The first of Gilead’s trio of acquisitions this year was probably the least surprising of them all. In February, the Bay Area pharma absorbed longtime partner Arcellx for $7.8 billion. The aim is to streamline the launch of next-gen CAR-T cell therapy, anito-cel, which Gilead and Arcellx developed together and is awaiting an approval decision from the FDA for multiple myeloma.
Acquiring Arcellx “allows us to move with speed, both in the initial launches, but also, very importantly, as we expand into the earlier lines of therapy,” CEO O’Day said during Tuesday's call.
The decision to pull the trigger and make Arcellx a part of Gilead came as the company recognized it was “at the right point of the risk continuum” for anito-cel, O’Day explained. With the application for approval already filed, anito-cel was also coming off the back of a strong showing at the American Society of Hematology meeting in December.
The move was partly driven by a desire to fully take advantage of Arcellx’s D-Domain platform, which O’Day said has potential in other cancers and disease areas as well.
Cindy Perettie, who heads up Gilead's Kite Pharma cell therapy subsidiary, explained on the call that these D-Domain binders could come into play in Gilead’s well-documented pursuit of in vivo CAR-T therapies, as well as the up-and-coming T-cell engager platform from Ouro.
You got a friend in me
Two of Gilead’s three recent acquisitions, Tubulis and Arcellx, were partners with the pharma before being bought, a fact that did not go unnoticed by analysts on the Tuesday call.
“You really prioritize doing a broad set of collaborations and partnerships,” Leerink Partners analyst Daina Graybosch, Ph.D., pointed out during the call’s Q&A. “What makes a partner acquirable versus making more sense to continue the partnership or collaboration?”

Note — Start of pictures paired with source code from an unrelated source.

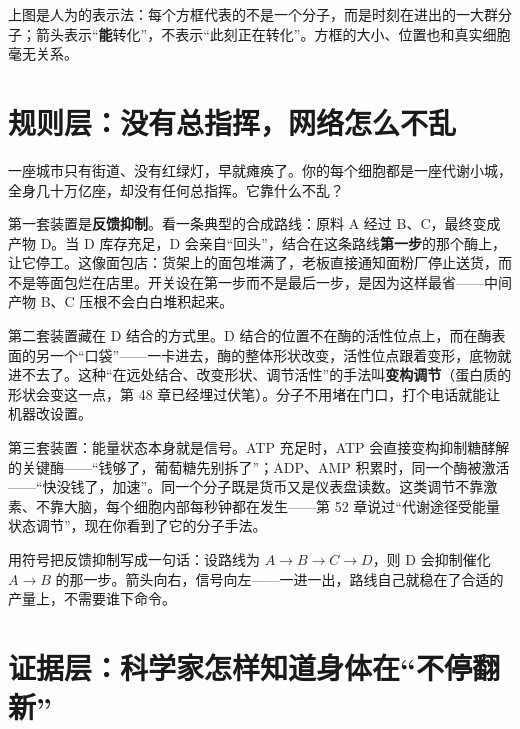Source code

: 上图是人为的表示法：每个方框代表的不是一个分子，而是时刻在进出的一大群分子；箭头表示“\textbf{能}转化”，不表示“此刻正在转化”。方框的大小、位置也和真实细胞毫无关系。

\section{规则层：没有总指挥，网络怎么不乱}

一座城市只有街道、没有红绿灯，早就瘫痪了。你的每个细胞都是一座代谢小城，全身几十万亿座，却没有任何总指挥。它靠什么不乱？

第一套装置是\textbf{反馈抑制}。看一条典型的合成路线：原料 A 经过 B、C，最终变成产物 D。当 D 库存充足，D 会亲自“回头”，结合在这条路线\textbf{第一步}的那个酶上，让它停工。这像面包店：货架上的面包堆满了，老板直接通知面粉厂停止送货，而不是等面包烂在店里。开关设在第一步而不是最后一步，是因为这样最省——中间产物 B、C 压根不会白白堆积起来。

第二套装置藏在 D 结合的方式里。D 结合的位置不在酶的活性位点上，而在酶表面的另一个“口袋”——一卡进去，酶的整体形状改变，活性位点跟着变形，底物就进不去了。这种“在远处结合、改变形状、调节活性”的手法叫\textbf{变构调节}（蛋白质的形状会变这一点，第 48 章已经埋过伏笔）。分子不用堵在门口，打个电话就能让机器改设置。

第三套装置：能量状态本身就是信号。ATP 充足时，ATP 会直接变构抑制糖酵解的关键酶——“钱够了，葡萄糖先别拆了”；ADP、AMP 积累时，同一个酶被激活——“快没钱了，加速”。同一个分子既是货币又是仪表盘读数。这类调节不靠激素、不靠大脑，每个细胞内部每秒钟都在发生——第 52 章说过“代谢途径受能量状态调节”，现在你看到了它的分子手法。

用符号把反馈抑制写成一句话：设路线为 $A \rightarrow B \rightarrow C \rightarrow D$，则 D 会抑制催化 $A \rightarrow B$ 的那一步。箭头向右，信号向左——一进一出，路线自己就稳在了合适的产量上，不需要谁下命令。

\section{证据层：科学家怎样知道身体在“不停翻新”}

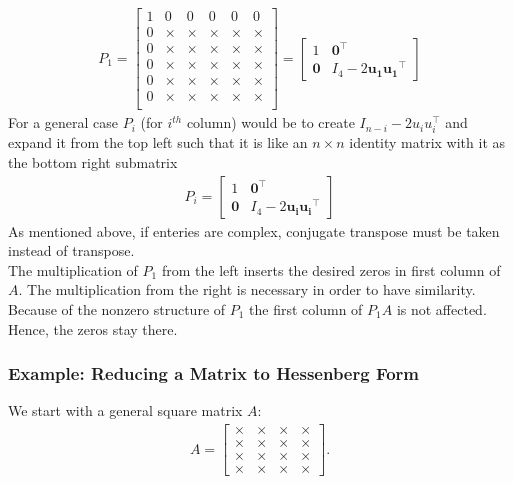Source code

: \documentclass[12pt]{article}
\begin{document}
\begin{align*}
P_1 = \begin{bmatrix}
1 & 0 & 0 & 0 & 0 & 0 \\
0 & \times & \times & \times & \times & \times \\
0 & \times & \times & \times & \times & \times \\
0 & \times & \times & \times & \times & \times \\
0 & \times & \times & \times & \times & \times \\
0 & \times & \times & \times & \times & \times \\
\end{bmatrix} =
\begin{bmatrix}
1 & \mathbf{0}^{\top} \\
\mathbf{0} & I_4 - 2\mathbf{u_1 u_1}^{\top}
\end{bmatrix}
\end{align*}
For a general case $P_i$ (for $i^{th}$ column) would be to create $I_{n-i} - 2u_i u_i^{\top}$ and expand it from the top left such that it is like an $n\times n$ identity matrix with it as the bottom right submatrix
\begin{align*}
    P_i=
\begin{bmatrix}
1 & \mathbf{0}^{\top} \\
\mathbf{0} & I_4 - 2\mathbf{u_i u_i}^{\top}
\end{bmatrix}
\end{align*}
As mentioned above, if enteries are complex, conjugate transpose must be taken instead of transpose.\\
The multiplication of $P_1$ from the left inserts the desired zeros in first column of $A$. The
multiplication from the right is necessary in order to have similarity. Because of the
nonzero structure of $P_1$ the first column of $P_1A$ is not affected. Hence, the zeros stay
there.
\subsubsection{Example: Reducing a Matrix to Hessenberg Form}

We start with a general square matrix \(A\):
\begin{align*}
A = \begin{bmatrix}
\times & \times & \times & \times \\
\times & \times & \times & \times \\
\times & \times & \times & \times \\
\times & \times & \times & \times
\end{bmatrix}.
\end{align*}
\end{document}
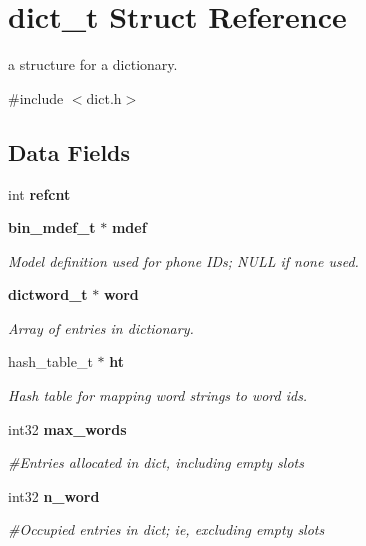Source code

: \section{dict\+\_\+t Struct Reference}
\label{structdict__t}


a structure for a dictionary.  




{\ttfamily \#include $<$dict.\+h$>$}

\subsection*{Data Fields}
\begin{DoxyCompactItemize}
\item 
\mbox{\label{structdict__t_a5fab69be1205a6c84ec93a4b08924d3c}} 
int {\bfseries refcnt}
\item 
\mbox{\label{structdict__t_a3a01eb5a3ebda5652d434be26e0cfdd2}} 
\textbf{ bin\+\_\+mdef\+\_\+t} $\ast$ \textbf{ mdef}
\begin{DoxyCompactList}\small\item\em Model definition used for phone I\+Ds; N\+U\+LL if none used. \end{DoxyCompactList}\item 
\mbox{\label{structdict__t_a9e6636bbe45936a03381fea430addd31}} 
\textbf{ dictword\+\_\+t} $\ast$ \textbf{ word}
\begin{DoxyCompactList}\small\item\em Array of entries in dictionary. \end{DoxyCompactList}\item 
\mbox{\label{structdict__t_a7205aae4fbeef3aaa53f94b6af529af2}} 
hash\+\_\+table\+\_\+t $\ast$ \textbf{ ht}
\begin{DoxyCompactList}\small\item\em Hash table for mapping word strings to word ids. \end{DoxyCompactList}\item 
\mbox{\label{structdict__t_af6142600cef73f846b58ba9bc36b02ac}} 
int32 \textbf{ max\+\_\+words}
\begin{DoxyCompactList}\small\item\em \#\+Entries allocated in dict, including empty slots \end{DoxyCompactList}\item 
\mbox{\label{structdict__t_af00f60319a7025361e291af5addb6b31}} 
int32 \textbf{ n\+\_\+word}
\begin{DoxyCompactList}\small\item\em \#\+Occupied entries in dict; ie, excluding empty slots \end{DoxyCompactList}\item 

\end{DoxyCompactItemize}
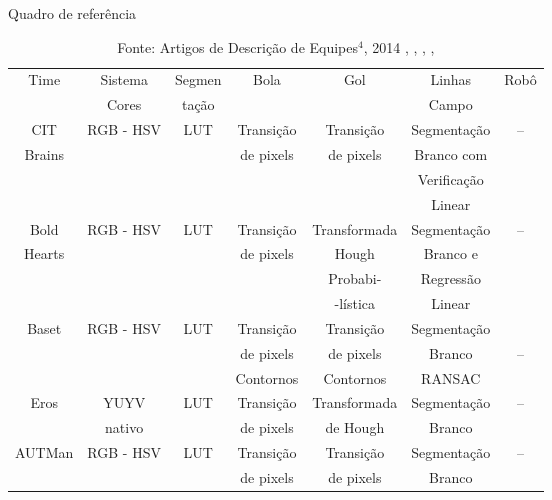 \begin{table}[ht!]
    \caption{Quadro de referência} \label{tbl:Times}
    \centering
    \begin{tabular}{|c|c|c|c|c|c|c|}
    \hline 
    Time 	& Sistema 	& Segmen  	& Bola		& Gol 		   & Linhas	   & Robô	\\ 
    	 	& Cores   	& tação		& 		&     		   & Campo	   & 	 	\\ 
    \hline 

    CIT 	& RGB - HSV 	& LUT	  	& Transição	&  Transição	   & Segmentação   & --	     	\\
    Brains	& 	 	& 	  	& de pixels	&  de pixels	   & Branco com    &	     	\\
    		& 	 	& 	  	& 		&  	 	   & Verificação   &	     	\\
    		& 	 	& 	  	& 		&  	 	   & Linear        &	     	\\

    \hline 

    Bold 	& RGB - HSV 	& LUT	  	& Transição	&  Transformada	   & Segmentação   & --     	\\
    Hearts	& 	 	& 	  	& de pixels	&  Hough 	   & Branco e      &	     	\\
    		& 	 	& 	  	& 		&  Probabi-  	   & Regressão     &	     	\\
    		& 	 	& 	  	& 		&  -lística	   & Linear        &	     	\\
    \hline 

    Baset	& RGB - HSV 	& LUT	  	& Transição	&  Transição	   & Segmentação   &            \\
    		& 	 	& 	  	& de pixels	&  de pixels	   & Branco        & --     	\\
    		& 	 	& 	  	& Contornos	&  Contornos       & RANSAC        &	     	\\
    \hline 

    Eros	& YUYV  	& LUT	  	& Transição	&  Transformada	   & Segmentação   & --	     	\\
    		& nativo	& 	  	& de pixels	&  de Hough	   & Branco        &	     	\\

    \hline 
     
    AUTMan	& RGB - HSV 	& LUT	  	& Transição	&  Transição	   & Segmentação   & --	     \\
    		& 	 	& 	  	& de pixels	&  de pixels       & Branco        &	     \\
    \hline

    \end{tabular}
    \caption*{Fonte: Artigos de Descrição de Equipes$^4$, 2014 \cite{AUTMan}, \cite{Bold}, \cite{CIT}, \cite{Baset}, \cite{EROS} }

\end{table}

For Gilead, O’Day replied, it all depends on the science.
“There is no one-size-fits-all for how those partnerships will eventually evolve,” the CEO said. For Tubulis, Gilead saw that the German biotech’s team possessed “complementary skill sets on a scientific level.”
“We felt that by combining the two companies, we get the best of both worlds,” O’Day added. “This does not mean that every partner that we have ends up with an acquisition.”
Despite O’Day’s words, analysts will likely be keeping a close eye on Gilead’s other partners moving forward. Some of them, like Aspen Neuroscience, have cell therapies that could entice Kite, while others, like Leo Pharma, represent a potential easy on-ramp to the inflammation market, another area of focus for Gilead.